Greetings,
I'm working with a new CentOS 7 installation, moving a system up from CentOS 5 due to OpenSSL version 0.9.8e not meeting PCI Compliance requirements.
However, while setting up the CentOS 7 environment one of the closed source applications is requiring 0.9.8. The software vendor has advised installing package openssl098e from yum; but I'm hesitant to do so from a compliance and security perspective.
What are the implications of this compatibility package? What does it provide/do?
Thank you,
Personally I would go round to that particular vendors office with a pipe wrench and encourage them to do better however, unless this software is transmitting credit card information then it seems that you could be safe(ish) from the regulation standpoint. It really depends on the location of the machine. Is it deep in the bowels of your high security nuclear bunker on an air gap network or is is merrily accepting incoming traffic from China? Is the software is using an appropriate SELinux policy or is it running unconfined or with SELinux turned off?

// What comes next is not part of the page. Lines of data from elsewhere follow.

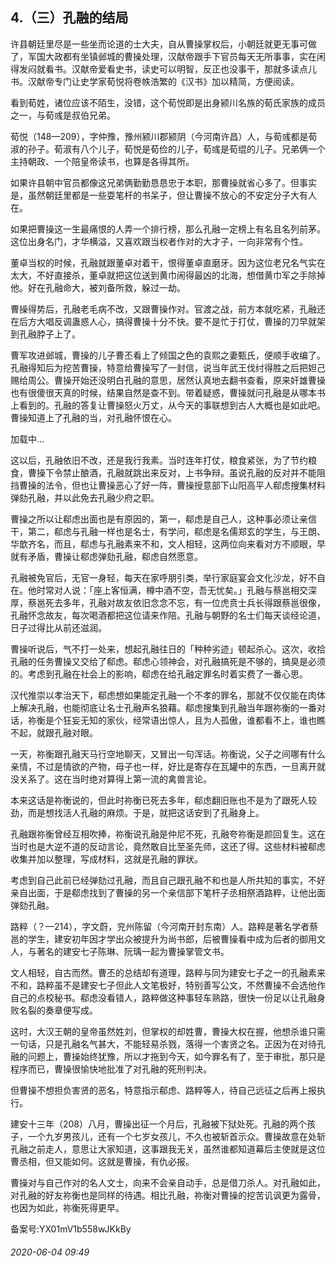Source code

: ## 4.（三）孔融的结局
许县朝廷里尽是一些坐而论道的士大夫，自从曹操掌权后，小朝廷就更无事可做了，军国大政都有坐镇邺城的曹操处理，汉献帝跟手下官员每天无所事事，实在闲得发闷就看书。汉献帝爱看史书，读史可以明智，反正也没事干，那就多读点儿书。汉献帝专门让史学家荀悦将卷帙浩繁的《汉书》加以精简，方便阅读。



看到荀姓，诸位应该不陌生，没错，这个荀悦即是出身颍川名族的荀氏家族的成员之一，与荀彧是叔伯兄弟。



荀悦（148—209），字仲豫，豫州颍川郡颍阴（今河南许昌）人，与荀彧都是荀淑的孙子。荀淑有八个儿子，荀悦是荀俭的儿子，荀彧是荀绲的儿子。兄弟俩一个主持朝政、一个陪皇帝读书，也算是各得其所。



如果许县朝中官员都像这兄弟俩勤勤恳恳忠于本职，那曹操就省心多了。但事实是，虽然朝廷里都是一些耍笔杆的书呆子，但让曹操不放心的不安定分子大有人在。



如果把曹操这一生最痛恨的人弄一个排行榜，那么孔融一定榜上有名且名列前茅。这位出身名门，才华横溢，又喜欢跟当权者作对的大才子，一向非常有个性。



董卓当权的时候，孔融就跟董卓对着干，恨得董卓直磨牙。因为这位老兄名气实在太大，不好直接杀，董卓就把这位送到黄巾闹得最凶的北海，想借黄巾军之手除掉他。好在孔融命大，被刘备所救，躲过一劫。



曹操得势后，孔融老毛病不改，又跟曹操作对。官渡之战，前方本就吃紧，孔融还在后方大唱反调蛊惑人心，搞得曹操十分不快。要不是忙于打仗，曹操的刀早就架到孔融脖子上了。



曹军攻进邺城，曹操的儿子曹丕看上了倾国之色的袁熙之妻甄氏，便顺手收编了。孔融得知后为挖苦曹操，特意给曹操写了一封信，说当年武王伐纣得胜之后把妲己赐给周公。曹操开始还没明白孔融的意思，居然认真地去翻书查看，原来奸雄曹操也有很傻很天真的时候，结果自然是查不到。带着疑惑，曹操就问孔融是从哪本书上看到的。孔融的答复让曹操怒火万丈，从今天的事联想到古人大概也是如此吧。曹操知道上了孔融的当，对孔融怀恨在心。



![]()加载中...

这以后，孔融依旧不改，还是我行我素。当时连年打仗，粮食紧张，为了节约粮食，曹操下令禁止酿酒，孔融就跳出来反对，上书争辩。虽说孔融的反对并不能阻挡曹操的法令，但也让曹操恶心了好一阵，曹操授意部下山阳高平人郗虑搜集材料弹劾孔融，并以此免去孔融少府之职。



曹操之所以让郗虑出面也是有原因的，第一，郗虑是自己人，这种事必须让亲信干，第二，郗虑与孔融一样也是名士，有学问，郗虑是名儒郑玄的学生，与王朗、华歆齐名，而且，郗虑与孔融素来不和，文人相轻，这两位向来看对方不顺眼，早就有矛盾，曹操让郗虑弹劾孔融，郗虑自然愿意。



孔融被免官后，无官一身轻，每天在家呼朋引类，举行家庭宴会文化沙龙，好不自在。他时常对人说：「座上客恒满，樽中酒不空，吾无忧矣。」孔融与蔡邕相交深厚，蔡邕死去多年，孔融对故友依旧念念不忘，有一位虎贲士兵长得跟蔡邕很像，孔融怀念故友，每次喝酒都把这位请来作陪。孔融与朝野的名士们每天谈经论道，日子过得比从前还滋润。



曹操听说后，气不打一处来，想起孔融往日的「种种劣迹」顿起杀心。这次，收拾孔融的任务曹操又交给了郗虑。郗虑心领神会，对孔融搞死是不够的，搞臭是必须的。考虑到孔融在社会上的影响，郗虑在给孔融定罪名时着实费了一番心思。



汉代推崇以孝治天下，郗虑想如果能定孔融一个不孝的罪名，那就不仅仅能在肉体上解决孔融，也能彻底让名士孔融声名狼藉。郗虑搜集到孔融当年跟祢衡的一番对话，祢衡是个狂妄无知的家伙，经常语出惊人，且为人孤傲，谁都看不上，谁也瞧不起，就跟孔融对眼。



一天，祢衡跟孔融天马行空地聊天，又冒出一句浑话。祢衡说，父子之间哪有什么亲情，不过是情欲的产物，母子也一样，好比是寄存在瓦罐中的东西，一旦离开就没关系了。这在当时绝对算得上第一流的禽兽言论。



本来这话是祢衡说的，但此时祢衡已死去多年，郗虑翻旧账也不是为了跟死人较劲，而是想找活人孔融的麻烦。于是，就把这话安到了孔融身上。



孔融跟祢衡曾经互相吹捧，祢衡说孔融是仲尼不死，孔融夸祢衡是颜回复生。这在当时也是大逆不道的反动言论，竟然敢自比至圣先师，这还了得。这些材料被郗虑收集并加以整理，写成材料，这就是孔融的罪状。



考虑到自己此前已经弹劾过孔融，而且自己跟孔融不和也是人所共知的事实，不好亲自出面，于是郗虑找到了曹操的另一个亲信部下笔杆子丞相祭酒路粹，让他出面弹劾孔融。



路粹（？—214），字文蔚，兖州陈留（今河南开封东南）人。路粹是著名学者蔡邕的学生，建安初年因才学出众被提升为尚书郎，后被曹操看中成为后者的御用文人，与著名的建安七子陈琳、阮瑀一起为曹操掌管文书。



文人相轻，自古而然。曹丕的总结却有道理，路粹与同为建安七子之一的孔融素来不和，路粹虽不是建安七子但此人文笔极好，特别善写公文，不然曹操不会选他作自己的点校秘书。郗虑没看错人，路粹做这种事轻车熟路，很快一份足以让孔融身败名裂的奏章便写成。



这时，大汉王朝的皇帝虽然姓刘，但掌权的却姓曹，曹操大权在握，他想杀谁只需一句话，只是孔融名气甚大，不能轻易杀戮，落得一个害贤之名。正因为在对待孔融的问题上，曹操始终犹豫，所以才拖到今天，如今罪名有了，至于审批，那只是程序而已，曹操很愉快地批准了对孔融的死刑判决。



但曹操不想担负害贤的恶名，特意指示郗虑、路粹等人，待自己远征之后再上报执行。



建安十三年（208）八月，曹操出征一个月后，孔融被下狱处死。孔融的两个孩子，一个九岁男孩儿，还有一个七岁女孩儿，不久也被斩首示众。曹操故意在处斩孔融之前走人，意思让大家知道，这事跟我无关，虽然谁都知道幕后主使就是这位曹丞相，但又能如何。这就是曹操，有仇必报。



曹操对与自己作对的名人文士，向来不会亲自动手，总是借刀杀人。对孔融如此，对孔融的好友祢衡也是同样的待遇。相比孔融，祢衡对曹操的挖苦讥讽更为露骨，也因为如此，祢衡死得更早。



备案号:YX01mV1b558wJKkBy


###### 2020-06-04 09:49

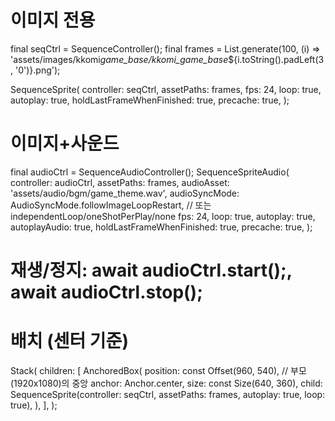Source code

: # 이미지 전용

final seqCtrl = SequenceController();
final frames = List.generate(100, (i) => 'assets/images/kkomi*game_base/kkomi_game_base*${i.toString().padLeft(3, '0')}.png');

SequenceSprite(
controller: seqCtrl,
assetPaths: frames,
fps: 24,
loop: true,
autoplay: true,
holdLastFrameWhenFinished: true,
precache: true,
);

# 이미지+사운드

final audioCtrl = SequenceAudioController();
SequenceSpriteAudio(
controller: audioCtrl,
assetPaths: frames,
audioAsset: 'assets/audio/bgm/game_theme.wav',
audioSyncMode: AudioSyncMode.followImageLoopRestart, // 또는 independentLoop/oneShotPerPlay/none
fps: 24,
loop: true,
autoplay: true,
autoplayAudio: true,
holdLastFrameWhenFinished: true,
precache: true,
);

# 재생/정지: await audioCtrl.start();, await audioCtrl.stop();

# 배치 (센터 기준)

Stack(
children: [
AnchoredBox(
position: const Offset(960, 540), // 부모(1920x1080)의 중앙
anchor: Anchor.center,
size: const Size(640, 360),
child: SequenceSprite(controller: seqCtrl, assetPaths: frames, autoplay: true, loop: true),
),
],
);
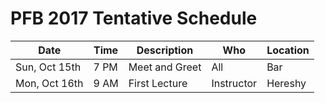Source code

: PFB 2017 Tentative Schedule
==========================


Date | Time | Description | Who | Location  
---- | ---- | ----------- | --- | ---------  
Sun, Oct 15th | 7 PM  | Meet and Greet | All | Bar  
Mon, Oct 16th | 9 AM  | First Lecture | Instructor | Hereshy


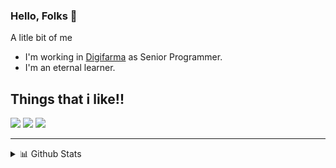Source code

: ### Hello, Folks 👋

A litle bit of me
- I'm working in [Digifarma](https://www.digifarma.com.br) as Senior Programmer.
- I'm an eternal learner.

## Things that i like!!

![](https://img.shields.io/badge/firebird-sql-orange)
![](https://img.shields.io/badge/-react%20native-blue)
![](https://img.shields.io/badge/-delphi-red)


********

<details>
  <summary>📊 Github Stats</summary>

  <img src="https://github-readme-stats.vercel.app/api?username=filipedigifarma&show_icons=true&theme=gotham" alt="Filipe Teixeira" /> 
    

</details>
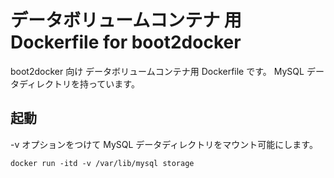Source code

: # データボリュームコンテナ 用 Dockerfile for boot2docker

boot2docker 向け データボリュームコンテナ用 Dockerfile です。
MySQL データディレクトリを持っています。

## 起動

-v オプションをつけて MySQL データディレクトリをマウント可能にします。

    docker run -itd -v /var/lib/mysql storage
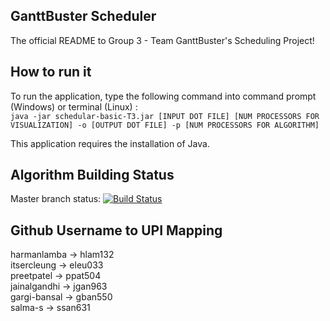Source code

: ## GanttBuster Scheduler

The official README to Group 3 - Team GanttBuster's Scheduling Project!

## How to run it

To run the application, type the following command into command prompt (Windows) or terminal (Linux) : <br>
`java -jar schedular-basic-T3.jar [INPUT DOT FILE] [NUM PROCESSORS FOR VISUALIZATION] -o [OUTPUT DOT FILE] -p [NUM PROCESSORS FOR ALGORITHM]`

This application requires the installation of Java.

## Algorithm Building Status

Master branch status: [![Build Status](https://semaphoreci.com/api/v1/projects/82787041-2e4c-4fc4-bf97-14c040db432a/2832446/badge.svg)](https://semaphoreci.com/preetpatel-20/softeng306_p1)

## Github Username to UPI Mapping

harmanlamba -> hlam132  
itsercleung -> eleu033  
preetpatel -> ppat504  
jainalgandhi -> jgan963  
gargi-bansal -> gban550  
salma-s -> ssan631
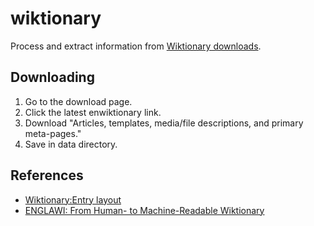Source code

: # wiktionary
Process and extract information from [Wiktionary downloads](https://dumps.wikimedia.org/backup-index.html).

## Downloading
1. Go to the download page.
2. Click the latest enwiktionary link.
3. Download "Articles, templates, media/file descriptions, and primary meta-pages."
4. Save in data directory.

## References
* [Wiktionary:Entry layout](https://en.wiktionary.org/wiki/Wiktionary:Entry_layout)
* [ENGLAWI: From Human- to Machine-Readable Wiktionary](https://aclanthology.org/2020.lrec-1.369.pdf)
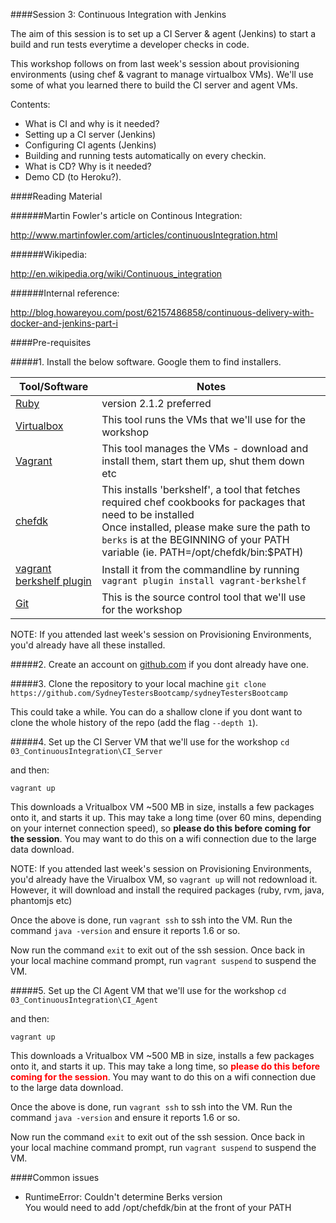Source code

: ####Session 3: Continuous Integration with Jenkins

The aim of this session is to set up a CI Server & agent (Jenkins) to start a build and run tests everytime a developer checks in code. 

This workshop follows on from last week's session about provisioning environments (using chef & vagrant to manage virtualbox VMs). We'll use some of what you learned there to build the CI server and agent VMs.

Contents:
- What is CI and why is it needed?
- Setting up a CI server (Jenkins)
- Configuring CI agents (Jenkins)
- Building and running tests automatically on every checkin.
- What is CD? Why is it needed?
- Demo CD (to Heroku?).


####Reading Material

######Martin Fowler's article on Continous Integration:

http://www.martinfowler.com/articles/continuousIntegration.html

######Wikipedia:

http://en.wikipedia.org/wiki/Continuous_integration

######Internal reference:

http://blog.howareyou.com/post/62157486858/continuous-delivery-with-docker-and-jenkins-part-i


####Pre-requisites

#####1. Install the below software. Google them to find installers.

| Tool/Software | Notes |
| ------------- | ----- |
| [Ruby](https://www.ruby-lang.org/en/) | version 2.1.2 preferred |
| [Virtualbox](https://www.virtualbox.org/) | This tool runs the VMs that we'll use for the workshop |
| [Vagrant](https://www.vagrantup.com/) | This tool manages the VMs - download and install them, start them up, shut them down etc |
| [chefdk](https://downloads.getchef.com/chef-dk) | This installs 'berkshelf', a tool that fetches required chef cookbooks for packages that need to be installed <br> Once installed, please make sure the path to `berks` is at the BEGINNING of your PATH variable (ie. PATH=/opt/chefdk/bin:$PATH) |
| [vagrant berkshelf plugin](http://berkshelf.com/) | Install it from the commandline by running `vagrant plugin install vagrant-berkshelf` |
| [Git](http://git-scm.com/) | This is the source control tool that we'll use for the workshop |

NOTE: If you attended last week's session on Provisioning Environments, you'd already have all these installed.

#####2. Create an account on [github.com](https://github.com/) if you dont already have one.

#####3. Clone the repository to your local machine
`git clone https://github.com/SydneyTestersBootcamp/sydneyTestersBootcamp`

This could take a while. You can do a shallow clone if you dont want to clone the whole history of the repo (add the flag `--depth 1`).

#####4. Set up the CI Server VM that we'll use for the workshop
`cd 03_ContinuousIntegration\CI_Server`

and then:

`vagrant up`

This downloads a Vritualbox VM ~500 MB in size, installs a few packages onto it, and starts it up. This may take a long time (over 60 mins, depending on your internet connection speed), so <b>please do this before coming for the session</b>. You may want to do this on a wifi connection due to the large data download.

NOTE: If you attended last week's session on Provisioning Environments, you'd already have the Virualbox VM, so `vagrant up` will not redownload it. However, it will download and install the required packages (ruby, rvm, java, phantomjs etc)

Once the above is done, run `vagrant ssh` to ssh into the VM. Run the command `java -version` and ensure it reports 1.6 or so.

Now run the command `exit` to exit out of the ssh session. Once back in your local machine command prompt, run `vagrant suspend` to suspend the VM.

#####5. Set up the CI Agent VM that we'll use for the workshop
`cd 03_ContinuousIntegration\CI_Agent`

and then:

`vagrant up`

This downloads a Vritualbox VM ~500 MB in size, installs a few packages onto it, and starts it up. This may take a long time, so <b><font color="red">please do this before coming for the session</font></b>. You may want to do this on a wifi connection due to the large data download.

Once the above is done, run `vagrant ssh` to ssh into the VM. Run the command `java -version` and ensure it reports 1.6 or so.

Now run the command `exit` to exit out of the ssh session. Once back in your local machine command prompt, run `vagrant suspend` to suspend the VM.

####Common issues
- RuntimeError: Couldn't determine Berks version<br>
You would need to add /opt/chefdk/bin at the front of your PATH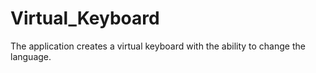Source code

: # Virtual_Keyboard
The application creates a virtual keyboard with the ability to change the language.

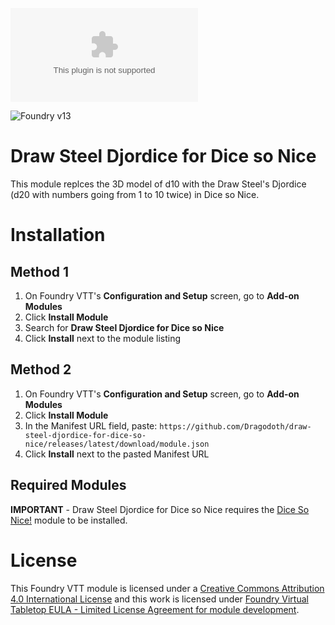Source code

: ![Downloads](https://img.shields.io/github/downloads/Dragodoth/draw-steel-djordice-for-dice-so-nice/latest/module.zip?color=2b82fc&label=DOWNLOADS&style=for-the-badge)

![Foundry v13](https://img.shields.io/badge/foundry-v13-green)


# Draw Steel Djordice for Dice so Nice

  This module replces the 3D model of d10 with the Draw Steel's Djordice (d20 with numbers going from 1 to 10 twice) in Dice so Nice.

# Installation

## Method 1
1. On Foundry VTT's **Configuration and Setup** screen, go to **Add-on Modules**
2. Click **Install Module**
3. Search for **Draw Steel Djordice for Dice so Nice** 
4. Click **Install** next to the module listing

## Method 2
1. On Foundry VTT's **Configuration and Setup** screen, go to **Add-on Modules**
2. Click **Install Module**
3. In the Manifest URL field, paste: `https://github.com/Dragodoth/draw-steel-djordice-for-dice-so-nice/releases/latest/download/module.json`
4. Click **Install** next to the pasted Manifest URL

## Required Modules

**IMPORTANT** - Draw Steel Djordice for Dice so Nice requires the [Dice So Nice!](https://foundryvtt.com/packages/dice-so-nice/) module to be installed.

# License

This Foundry VTT module is licensed under a [Creative Commons Attribution 4.0 International License](https://creativecommons.org/licenses/by/4.0/) and this work is licensed under [Foundry Virtual Tabletop EULA - Limited License Agreement for module development](https://foundryvtt.com/article/license/).

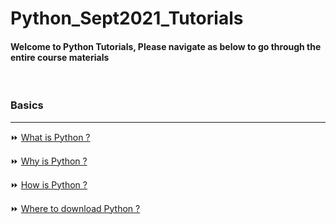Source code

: # Python_Sept2021_Tutorials

#### Welcome to Python Tutorials, Please navigate as below to go through the entire course materials

&nbsp;

### Basics

---

:fast_forward: [What is Python ?](/Basics/1_what_is.md)

:fast_forward: [Why is Python ?](/Basics/2_why_is.md)

:fast_forward: [How is Python ?](/Basics/3_how_is.md)

:fast_forward: [Where to download Python ?](/Basics/5_where_to.md)
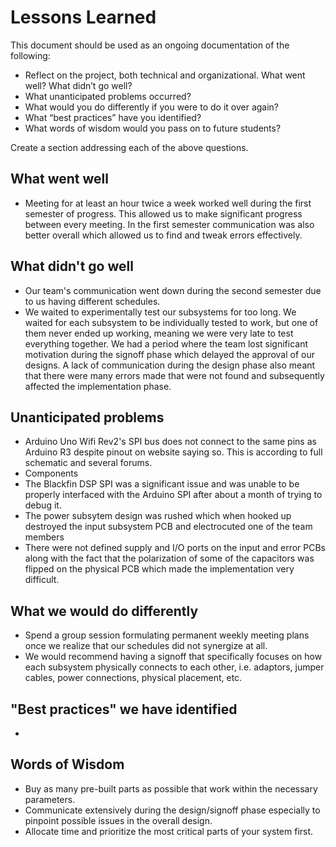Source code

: # Lessons Learned

This document should be used as an ongoing documentation of the following:

- Reflect on the project, both technical and organizational. What went well? What didn’t go well? 
- What unanticipated problems occurred? 
- What would you do differently if you were to do it over again? 
- What “best practices” have you identified? 
- What words of wisdom would you pass on to future students?

Create a section addressing each of the above questions. 

## What went well
- Meeting for at least an hour twice a week worked well during the first semester of progress. This allowed us to make significant progress between every meeting. In the first semester communication was also better overall which allowed us to find and tweak errors effectively. 
## What didn't go well
- Our team's communication went down during the second semester due to us having different schedules.
- We waited to experimentally test our subsystems for too long. We waited for each subsystem to be individually tested to work, but one of them never ended up working, meaning we were very late to test everything together. We had a period where the team lost significant motivation during the signoff phase which delayed the approval of our designs. A lack of communication during the design phase also meant that there were many errors made that were not found and subsequently affected the implementation phase. 
## Unanticipated problems 
- Arduino Uno Wifi Rev2's SPI bus does not connect to the same pins as Arduino R3 despite pinout on website saying so. This is according to full schematic and several forums.
- Components
- The Blackfin DSP SPI was a significant issue and was unable to be properly interfaced with the Arduino SPI after about a month of trying to debug it.
- The power subsytem design was rushed which when hooked up destroyed the input subsystem PCB and electrocuted one of the team members
- There were not defined supply and I/O ports on the input and error PCBs along with the fact that the polarization of some of the capacitors was flipped on the physical PCB which made the 
  implementation very difficult.

## What we would do differently
- Spend a group session formulating permanent weekly meeting plans once we realize that our schedules did not synergize at all. 
- We would recommend having a signoff that specifically focuses on how each subsystem physically connects to each other, i.e. adaptors, jumper cables, power connections, physical placement, etc.
## "Best practices" we have identified
- 
## Words of Wisdom
- Buy as many pre-built parts as possible that work within the necessary parameters.
- Communicate extensively during the design/signoff phase especially to pinpoint possible issues in the overall design.
- Allocate time and prioritize the most critical parts of your system first.
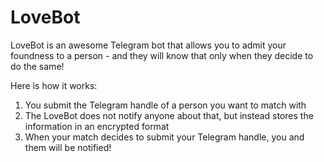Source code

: # LoveBot
LoveBot is an awesome Telegram bot that allows you to admit your foundness to a person - and they will know that only when they decide to do the same!

Here is how it works:

1. You submit the Telegram handle of a person you want to match with
2. The LoveBot does not notify anyone about that, but instead stores the information in an encrypted format
3. When your match decides to submit your Telegram handle, you and them will be notified!
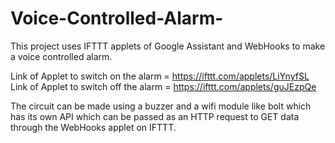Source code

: # Voice-Controlled-Alarm-
This project uses IFTTT applets of Google Assistant and WebHooks to make a voice controlled alarm.

Link of Applet to switch on the alarm = https://ifttt.com/applets/LiYnyfSL
Link of Applet to switch off the alarm = https://ifttt.com/applets/guJEzpQe

The circuit can be made using a buzzer and a wifi module like bolt which has its own API which can be passed as an HTTP request to GET data through the WebHooks applet on IFTTT.

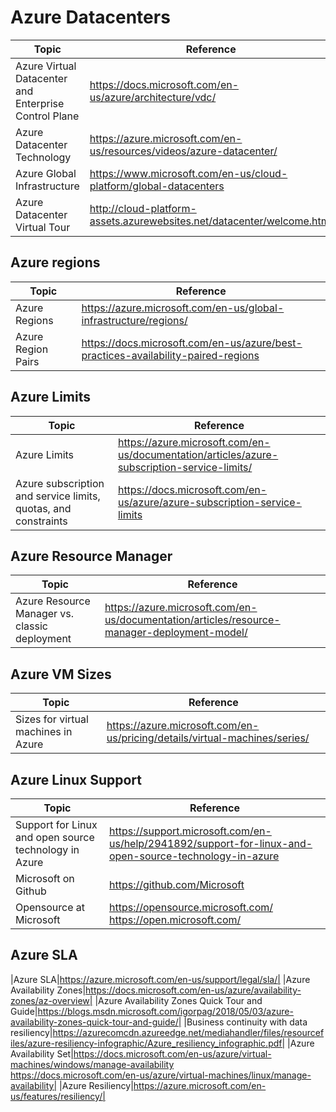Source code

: # Azure Datacenters

| Topic | Reference |
| --- | --- |
|Azure Virtual Datacenter and Enterprise Control Plane|https://docs.microsoft.com/en-us/azure/architecture/vdc/ |
|Azure Datacenter Technology|  https://azure.microsoft.com/en-us/resources/videos/azure-datacenter/|
|Azure Global Infrastructure| https://www.microsoft.com/en-us/cloud-platform/global-datacenters|
|Azure Datacenter Virtual Tour| http://cloud-platform-assets.azurewebsites.net/datacenter/welcome.html|


## Azure regions

| Topic | Reference |
| --- | --- |
| Azure Regions | https://azure.microsoft.com/en-us/global-infrastructure/regions/|
| Azure Region Pairs| https://docs.microsoft.com/en-us/azure/best-practices-availability-paired-regions|

## Azure Limits

| Topic | Reference |
| --- | --- |
| Azure Limits| https://azure.microsoft.com/en-us/documentation/articles/azure-subscription-service-limits/ |
|Azure subscription and service limits, quotas, and constraints|https://docs.microsoft.com/en-us/azure/azure-subscription-service-limits|

## Azure Resource Manager

| Topic | Reference |
| --- | --- |
|Azure Resource Manager vs. classic deployment|https://azure.microsoft.com/en-us/documentation/articles/resource-manager-deployment-model/|

## Azure VM Sizes

| Topic | Reference |
| --- | --- |
|Sizes for virtual machines in Azure|https://azure.microsoft.com/en-us/pricing/details/virtual-machines/series/|

## Azure Linux Support

| Topic | Reference |
| --- | --- |
|Support for Linux and open source technology in Azure|https://support.microsoft.com/en-us/help/2941892/support-for-linux-and-open-source-technology-in-azure|
|Microsoft on Github| https://github.com/Microsoft |
|Opensource at Microsoft |https://opensource.microsoft.com/ <br>https://open.microsoft.com/|

## Azure SLA

|Azure SLA|https://azure.microsoft.com/en-us/support/legal/sla/|
|Azure Availability Zones|https://docs.microsoft.com/en-us/azure/availability-zones/az-overview|
|Azure Availability Zones Quick Tour and Guide|https://blogs.msdn.microsoft.com/igorpag/2018/05/03/azure-availability-zones-quick-tour-and-guide/|
|Business continuity with data resiliency|https://azurecomcdn.azureedge.net/mediahandler/files/resourcefiles/azure-resiliency-infographic/Azure_resiliency_infographic.pdf|
|Azure Availability Set|https://docs.microsoft.com/en-us/azure/virtual-machines/windows/manage-availability<br>https://docs.microsoft.com/en-us/azure/virtual-machines/linux/manage-availability|
|Azure Resiliency|https://azure.microsoft.com/en-us/features/resiliency/|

It seems the PCI-DSS describe a set of simple rules to get IT managers thinking but they are somewhat open to interpretation. Are you abiding to the spirit of the regulations?
On 21 October 2015 at 13:18, Nick Bright nick.bright@valnet.net wrote:
Greetings,
I'm working with a new CentOS 7 installation, moving a system up from CentOS 5 due to OpenSSL version 0.9.8e not meeting PCI Compliance requirements.
However, while setting up the CentOS 7 environment one of the closed source applications is requiring 0.9.8. The software vendor has advised installing package openssl098e from yum; but I'm hesitant to do so from a compliance and security perspective.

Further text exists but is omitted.